Baking powder selected from the group consisting of cellulose itself (such as microcrystalline cellulose, super fine grain cellulose, Poperechnaya sodium carboxymethylcellulose, Poperechnaya hydroxypropylcellulose, starch itself (such as starch glycolate, sodium, pre-gelatinizing starch, maize starch, potato starch, rice starch, wheat starch), and other (such as poperechnyy polyvinylpyrrolidone, cation exchange resin).

Binder selected from the group consisting of cellulose itself (such as sodium carboxymethylcellulose, hydroxypropylcellulose, hypromellose, methylcellulose), polymers (such as polyvinylpyrrolidone, polyethylene glycol), types of gelatin (such as hydrolyzed gelatin) and traditional binding substances (such as grahm is l, natural gum).

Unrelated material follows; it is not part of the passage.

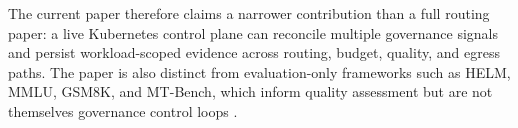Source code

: The current paper therefore claims a narrower contribution than a full routing paper: a live Kubernetes control plane can reconcile multiple governance signals and persist workload-scoped evidence across routing, budget, quality, and egress paths. The paper is also distinct from evaluation-only frameworks such as HELM, MMLU, GSM8K, and MT-Bench, which inform quality assessment but are not themselves governance control loops \cite{liang2022helm,hendrycks2020mmlu,cobbe2021gsm8k,zheng2023mtbench}.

Lubricating substance selected from the group consisting of insoluble lubricants (such as magnesium stearate, calcium stearate, zinc stearate, stearic acid, oil, talc, sodium fumarate) and soluble lubricants (such as polyethylene glycol, sodium benzoate, sodium lauryl sulphate).

In the preparation according to the invention preferably included different components in the following proportions, calculated in percent mass./mass. end tablets:

Thrombin inhibitor: 1-35%, preferably 1-15%.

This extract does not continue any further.